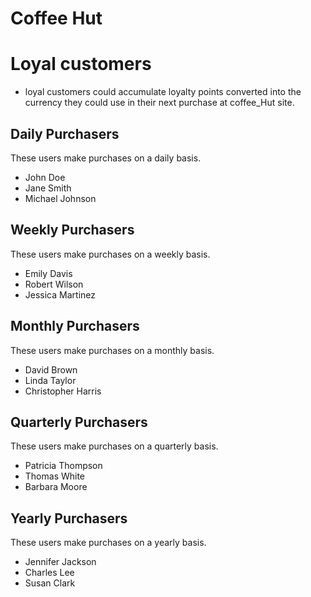 # Coffee Hut
# Loyal customers
* loyal customers could accumulate loyalty points converted into the currency they could use in their next purchase at coffee_Hut site. 
## Daily Purchasers
These users make purchases on a daily basis.

- John Doe
- Jane Smith
- Michael Johnson

## Weekly Purchasers
These users make purchases on a weekly basis.

- Emily Davis
- Robert Wilson
- Jessica Martinez

## Monthly Purchasers
These users make purchases on a monthly basis.

- David Brown
- Linda Taylor
- Christopher Harris

## Quarterly Purchasers
These users make purchases on a quarterly basis.

- Patricia Thompson
- Thomas White
- Barbara Moore

## Yearly Purchasers
These users make purchases on a yearly basis.

- Jennifer Jackson
- Charles Lee
- Susan Clark
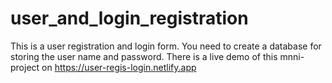 # user_and_login_registration
This is a user registration and login form. 
You need to create a database for storing the user name and password.
There is a live demo of this mnni-project on https://user-regis-login.netlify.app
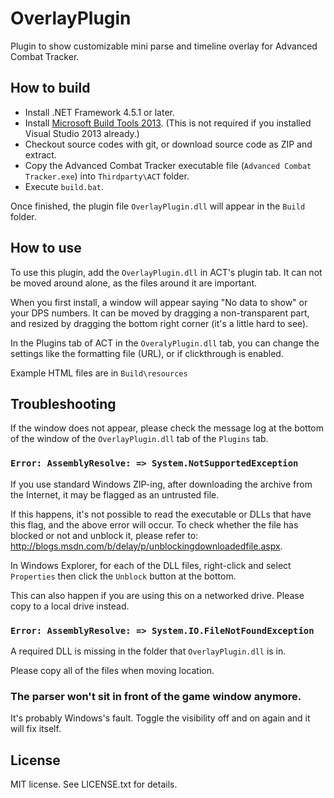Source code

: # OverlayPlugin

Plugin to show customizable mini parse and timeline overlay for Advanced Combat Tracker.

## How to build

* Install .NET Framework 4.5.1 or later.
* Install [Microsoft Build Tools 2013](http://www.microsoft.com/ja-jp/download/details.aspx?id=40760). (This is not required if you installed Visual Studio 2013 already.)
* Checkout source codes with git, or download source code as ZIP and extract.
* Copy the Advanced Combat Tracker executable file (`Advanced Combat Tracker.exe`) into `Thirdparty\ACT` folder.
* Execute `build.bat`.

Once finished, the plugin file `OverlayPlugin.dll` will appear in the `Build` folder.

## How to use

To use this plugin, add the `OverlayPlugin.dll` in ACT's plugin tab. It can not be moved around alone, as the files around it are important.

When you first install, a window will appear saying "No data to show" or your DPS numbers. It can be moved by dragging a non-transparent part, and resized by dragging the bottom right corner (it's a little hard to see).

In the Plugins tab of ACT in the `OveralyPlugin.dll` tab, you can change the settings like the formatting file (URL), or if clickthrough is enabled.

Example HTML files are in `Build\resources`

## Troubleshooting

If the window does not appear, please check the message log at the bottom of the window of the `OverlayPlugin.dll` tab of the `Plugins` tab.

### `Error: AssemblyResolve: => System.NotSupportedException`

If you use standard Windows ZIP-ing, after downloading the archive from the Internet, it may be flagged as an untrusted file.

If this happens, it's not possible to read the executable or DLLs that have this flag, and the above error will occur. To check whether the file has blocked or not and unblock it, please refer to:  http://blogs.msdn.com/b/delay/p/unblockingdownloadedfile.aspx.

In Windows Explorer, for each of the DLL files, right-click and select `Properties` then click the `Unblock` button at the bottom.

This can also happen if you are using this on a networked drive. Please copy to a local drive instead.

### `Error: AssemblyResolve: => System.IO.FileNotFoundException`

A required DLL is missing in the folder that `OverlayPlugin.dll` is in.

Please copy all of the files when moving location.

### The parser won't sit in front of the game window anymore.

It's probably Windows's fault. Toggle the visibility off and on again and it will fix itself.

## License

MIT license. See LICENSE.txt for details.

ASSIGNED TASK
The result should be an exact repetition of all the records. Drop the pictures.

ANSWER SECTION
 # Coffee Hut
# Loyal customers
* loyal customers could accumulate loyalty points converted into the currency they could use in their next purchase at coffee_Hut site. 
## Daily Purchasers
These users make purchases on a daily basis.

- John Doe
- Jane Smith
- Michael Johnson

## Weekly Purchasers
These users make purchases on a weekly basis.

- Emily Davis
- Robert Wilson
- Jessica Martinez

## Monthly Purchasers
These users make purchases on a monthly basis.

- David Brown
- Linda Taylor
- Christopher Harris

## Quarterly Purchasers
These users make purchases on a quarterly basis.

- Patricia Thompson
- Thomas White
- Barbara Moore

## Yearly Purchasers
These users make purchases on a yearly basis.

- Jennifer Jackson
- Charles Lee
- Susan Clark
 # user_and_login_registration
This is a user registration and login form. 
You need to create a database for storing the user name and password.
There is a live demo of this mnni-project on https://user-regis-login.netlify.app
Source code

: # OverlayPlugin

Plugin to show customizable mini parse and timeline overlay for Advanced Combat Tracker.

## How to build

* Install .NET Framework 4.5.1 or later.
* Install [Microsoft Build Tools 2013](http://www.microsoft.com/ja-jp/download/details.aspx?id=40760). (This is not required if you installed Visual Studio 2013 already.)
* Checkout source codes with git, or download source code as ZIP and extract.
* Copy the Advanced Combat Tracker executable file (`Advanced Combat Tracker.exe`) into `Thirdparty\ACT` folder.
* Execute `build.bat`.

Once finished, the plugin file `OverlayPlugin.dll` will appear in the `Build` folder.

## How to use

To use this plugin, add the `OverlayPlugin.dll` in ACT's plugin tab. It can not be moved around alone, as the files around it are important.

When you first install, a window will appear saying "No data to show" or your DPS numbers. It can be moved by dragging a non-transparent part, and resized by dragging the bottom right corner (it's a little hard to see).

In the Plugins tab of ACT in the `OveralyPlugin.dll` tab, you can change the settings like the formatting file (URL), or if clickthrough is enabled.

Example HTML files are in `Build\resources`

## Troubleshooting

If the window does not appear, please check the message log at the bottom of the window of the `OverlayPlugin.dll` tab of the `Plugins` tab.

### `Error: AssemblyResolve: => System.NotSupportedException`

If you use standard Windows ZIP-ing, after downloading the archive from the Internet, it may be flagged as an untrusted file.

If this happens, it's not possible to read the executable or DLLs that have this flag, and the above error will occur. To check whether the file has blocked or not and unblock it, please refer to:  http://blogs.msdn.com/b/delay/p/unblockingdownloadedfile.aspx.

In Windows Explorer, for each of the DLL files, right-click and select `Properties` then click the `Unblock` button at the bottom.

This can also happen if you are using this on a networked drive. Please copy to a local drive instead.

### `Error: AssemblyResolve: => System.IO.FileNotFoundException`

A required DLL is missing in the folder that `OverlayPlugin.dll` is in.

Please copy all of the files when moving location.

### The parser won't sit in front of the game window anymore.

It's probably Windows's fault. Toggle the visibility off and on again and it will fix itself.

## License

MIT license. See LICENSE.txt for details.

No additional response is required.